Behavioral Health vs Mental Health
June 09, 2022
Written by Tom Gettelman, PhD, Chief Clinical Officer
Oftentimes “mental health” and “behavioral health” are used to mean the same thing. But is it accurate to do so? The terms “mental health” and “behavioral health” have many similarities but also some relevant differences. Importantly the primary difference lies within the names themselves.
You can think of mental health as being one aspect of overall behavioral health. Mental health describes a person’s emotional, cognitive, social and psychological well-being. People with mental illnesses such as depression, anxiety, bipolar disorder or schizophrenia experience clusters of symptoms that adversely impact their mental well-being. For example, people struggling with depression typically feel sad, lonely, and hopeless. These are common emotional aspects of their mental health. They often don’t enjoy doing things they used to enjoy doing and may isolate from friends and family; social elements of their mental health. And they tend to experience painful negative thoughts about themselves, other people, and/or their lives. This reflects the cognitive aspects of their mental health. Mental health treatment focuses on helping all of these aspects of the person’s mental health with the goal of teaching skills to decrease these painful symptoms and expressions of depression.

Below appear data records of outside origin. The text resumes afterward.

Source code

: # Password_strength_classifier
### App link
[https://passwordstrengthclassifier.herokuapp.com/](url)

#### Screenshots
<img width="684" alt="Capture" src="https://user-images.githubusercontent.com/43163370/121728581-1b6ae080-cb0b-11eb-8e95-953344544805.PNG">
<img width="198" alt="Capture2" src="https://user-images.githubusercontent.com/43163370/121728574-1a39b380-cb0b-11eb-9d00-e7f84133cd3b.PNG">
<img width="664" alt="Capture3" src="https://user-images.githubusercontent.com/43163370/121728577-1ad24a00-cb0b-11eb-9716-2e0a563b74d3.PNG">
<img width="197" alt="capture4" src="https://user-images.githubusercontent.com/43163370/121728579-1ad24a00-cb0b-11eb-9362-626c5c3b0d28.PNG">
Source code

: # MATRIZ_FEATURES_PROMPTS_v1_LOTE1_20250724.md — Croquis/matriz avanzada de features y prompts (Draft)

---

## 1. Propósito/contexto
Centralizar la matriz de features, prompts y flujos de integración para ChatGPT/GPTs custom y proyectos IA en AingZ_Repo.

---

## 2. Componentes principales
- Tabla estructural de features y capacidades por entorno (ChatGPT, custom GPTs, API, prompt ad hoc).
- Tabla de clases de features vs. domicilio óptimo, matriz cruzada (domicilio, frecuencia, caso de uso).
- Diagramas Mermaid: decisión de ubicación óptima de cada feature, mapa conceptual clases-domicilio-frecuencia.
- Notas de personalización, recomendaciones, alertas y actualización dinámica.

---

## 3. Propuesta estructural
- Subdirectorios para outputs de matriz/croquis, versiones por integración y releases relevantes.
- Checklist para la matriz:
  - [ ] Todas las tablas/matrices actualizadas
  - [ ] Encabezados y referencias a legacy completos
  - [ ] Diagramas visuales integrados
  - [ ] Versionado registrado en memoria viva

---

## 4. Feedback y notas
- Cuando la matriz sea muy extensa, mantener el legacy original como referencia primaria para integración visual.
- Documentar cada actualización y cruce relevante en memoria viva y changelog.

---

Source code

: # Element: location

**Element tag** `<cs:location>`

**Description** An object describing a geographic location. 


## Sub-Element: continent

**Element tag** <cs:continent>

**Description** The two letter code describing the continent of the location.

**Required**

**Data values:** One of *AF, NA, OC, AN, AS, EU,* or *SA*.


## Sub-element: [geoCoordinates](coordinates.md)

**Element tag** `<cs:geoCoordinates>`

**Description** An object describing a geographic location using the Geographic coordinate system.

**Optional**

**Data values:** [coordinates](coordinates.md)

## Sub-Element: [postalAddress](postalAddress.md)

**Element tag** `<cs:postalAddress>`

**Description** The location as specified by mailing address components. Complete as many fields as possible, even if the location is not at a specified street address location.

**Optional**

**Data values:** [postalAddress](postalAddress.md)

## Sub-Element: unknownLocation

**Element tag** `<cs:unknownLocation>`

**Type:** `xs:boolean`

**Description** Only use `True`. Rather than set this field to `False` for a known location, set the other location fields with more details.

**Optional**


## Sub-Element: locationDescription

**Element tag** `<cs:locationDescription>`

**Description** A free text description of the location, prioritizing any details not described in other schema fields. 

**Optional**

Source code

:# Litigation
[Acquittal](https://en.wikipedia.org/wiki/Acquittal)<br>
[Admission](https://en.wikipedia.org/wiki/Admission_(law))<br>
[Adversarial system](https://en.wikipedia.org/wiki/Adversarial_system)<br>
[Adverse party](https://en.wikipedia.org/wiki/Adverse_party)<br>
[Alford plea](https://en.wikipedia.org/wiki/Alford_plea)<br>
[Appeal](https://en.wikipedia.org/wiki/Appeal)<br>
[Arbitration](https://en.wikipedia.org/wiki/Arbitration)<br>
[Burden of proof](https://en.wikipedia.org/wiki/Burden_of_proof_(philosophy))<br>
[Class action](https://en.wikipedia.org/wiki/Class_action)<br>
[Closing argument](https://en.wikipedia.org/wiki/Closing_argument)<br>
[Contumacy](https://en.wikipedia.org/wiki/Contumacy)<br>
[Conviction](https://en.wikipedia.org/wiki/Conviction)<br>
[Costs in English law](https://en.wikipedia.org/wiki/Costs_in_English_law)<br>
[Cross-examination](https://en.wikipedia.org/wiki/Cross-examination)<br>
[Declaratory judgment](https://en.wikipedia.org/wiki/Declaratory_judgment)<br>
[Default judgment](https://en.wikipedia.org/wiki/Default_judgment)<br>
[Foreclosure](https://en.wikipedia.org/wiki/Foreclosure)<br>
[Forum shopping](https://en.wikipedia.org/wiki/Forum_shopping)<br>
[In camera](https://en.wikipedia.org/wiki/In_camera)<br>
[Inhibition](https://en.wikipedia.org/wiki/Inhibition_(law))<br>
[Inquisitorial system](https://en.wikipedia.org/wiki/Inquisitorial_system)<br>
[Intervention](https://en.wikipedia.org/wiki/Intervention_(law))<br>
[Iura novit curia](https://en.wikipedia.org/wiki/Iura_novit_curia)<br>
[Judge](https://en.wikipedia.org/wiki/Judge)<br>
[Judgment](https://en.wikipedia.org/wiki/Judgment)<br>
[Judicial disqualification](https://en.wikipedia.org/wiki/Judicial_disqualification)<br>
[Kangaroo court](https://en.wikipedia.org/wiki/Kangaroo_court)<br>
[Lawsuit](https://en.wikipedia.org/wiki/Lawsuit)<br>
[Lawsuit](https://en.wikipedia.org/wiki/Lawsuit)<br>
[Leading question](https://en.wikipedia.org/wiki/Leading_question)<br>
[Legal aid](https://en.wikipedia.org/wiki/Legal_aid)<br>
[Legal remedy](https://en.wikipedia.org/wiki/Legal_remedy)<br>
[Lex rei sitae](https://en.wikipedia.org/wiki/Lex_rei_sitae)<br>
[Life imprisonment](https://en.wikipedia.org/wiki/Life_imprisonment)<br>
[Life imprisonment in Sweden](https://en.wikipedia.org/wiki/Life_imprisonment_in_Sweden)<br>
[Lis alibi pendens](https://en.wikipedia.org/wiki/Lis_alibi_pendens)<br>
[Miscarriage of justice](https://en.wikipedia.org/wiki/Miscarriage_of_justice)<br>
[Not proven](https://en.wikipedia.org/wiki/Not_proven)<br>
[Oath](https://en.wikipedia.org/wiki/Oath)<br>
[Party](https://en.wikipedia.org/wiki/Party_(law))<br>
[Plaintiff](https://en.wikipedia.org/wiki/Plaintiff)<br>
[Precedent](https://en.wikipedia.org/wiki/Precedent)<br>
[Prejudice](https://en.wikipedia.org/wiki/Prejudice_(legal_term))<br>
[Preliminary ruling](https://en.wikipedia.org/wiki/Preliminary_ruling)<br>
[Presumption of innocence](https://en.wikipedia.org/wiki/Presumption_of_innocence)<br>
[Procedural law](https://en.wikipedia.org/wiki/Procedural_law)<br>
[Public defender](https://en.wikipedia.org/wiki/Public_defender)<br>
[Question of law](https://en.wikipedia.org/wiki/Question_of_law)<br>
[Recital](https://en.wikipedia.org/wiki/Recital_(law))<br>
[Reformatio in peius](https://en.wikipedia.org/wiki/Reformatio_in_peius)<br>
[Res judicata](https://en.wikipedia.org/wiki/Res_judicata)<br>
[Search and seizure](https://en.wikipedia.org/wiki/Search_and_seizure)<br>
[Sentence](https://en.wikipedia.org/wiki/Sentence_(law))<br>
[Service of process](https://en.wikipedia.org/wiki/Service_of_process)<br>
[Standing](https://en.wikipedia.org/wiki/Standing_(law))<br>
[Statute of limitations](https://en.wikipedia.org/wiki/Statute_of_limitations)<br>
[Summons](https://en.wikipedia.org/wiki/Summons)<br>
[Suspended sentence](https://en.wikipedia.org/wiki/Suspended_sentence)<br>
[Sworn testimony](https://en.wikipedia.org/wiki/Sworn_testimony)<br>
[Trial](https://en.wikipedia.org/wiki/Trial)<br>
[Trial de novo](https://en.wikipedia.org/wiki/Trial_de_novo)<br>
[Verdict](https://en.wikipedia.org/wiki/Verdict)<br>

Behavioral health includes what people think of as “mental health” as described above, but behavioral health is broader. Behavioral health focuses both on a person’s mental health symptoms but also on behaviors that impact a person’s social, mental, and physical well-being. Behavioral health will therefore focus on things like substance use/abuse, unhealthy eating behaviors, unhealthy risk-taking behaviors, or behaviors that negatively impact a person’s social relationships or their ability to maintain desired employment or success in school. There are often relationships between these types of behaviors and mental health symptoms. For example, it is very common for someone experiencing depression or anxiety to self-medicate with alcohol or other mood-altering drugs. Effective treatment should focus on both the behaviors that negatively impact a person’s life and the emotional, cognitive, and psychological symptoms that are present.
CBT and DBT
At HopeWay, we provide a comprehensive, multifaceted, approach to address behavioral health and mental health needs. We use Cognitive Behavioral Therapy and elements of Dialectical Behavioral Therapy, two therapeutic models strongly grounded in science, to help address one’s mental health symptoms.
We also use a variety of evidence-based integrative therapies such as Recreational Therapy, Music Therapy, Art Therapy, Horticultural Therapy, Pet Therapy, yoga, and meditation to teach behaviors that can be used outside of treatment to further a client’s journey towards recovery.
Finally, because of the importance of focusing on all aspects of health, we also address primary medical concerns in our Wellness Clinic, and through the expertise of our registered dieticians and resources in our learning kitchen, we teach clients how healthy eating habits positively affect both mental and physical wellness.
It is not uncommon for clients with depression (mental health) to isolate (behavioral health), which then further exacerbates the depression; or clients who struggle with substance misuse (behavioral health) to feel increased anxiety and depression (mental health) after using drugs or alcohol. The relationship between behavioral health and mental health cannot be mistaken, and therefore a comprehensive approach to behavioral health and mental health is the most effective for clients to get better and to sustain recovery.
Tom Gettelman, PhD
Dr. Tom Gettelman, Chief Clinical Officer, has over 25 years of experience in residential, PHP, and IOP facilities for children, adolescents, teens, and adults. He has held positions such as Vice-President of the Mindy Ellen Levine Behavioral Center and Mecklenburg County’s representative on the North Carolina Commission for Mental Health, Substance Abuse, and Developmental Disability. In addition to serving as HopeWay’s Chief Clinical Officer, Dr. Gettelman serves on the board of Davidson Lifeline, as well as the Governance Committee for the Teen Health Connection. Dr. Gettelman received his bachelor’s degree in psychology from the University of Wisconsin-Milwaukee and his Doctorate degree in clinical psychology from the University of South Florida.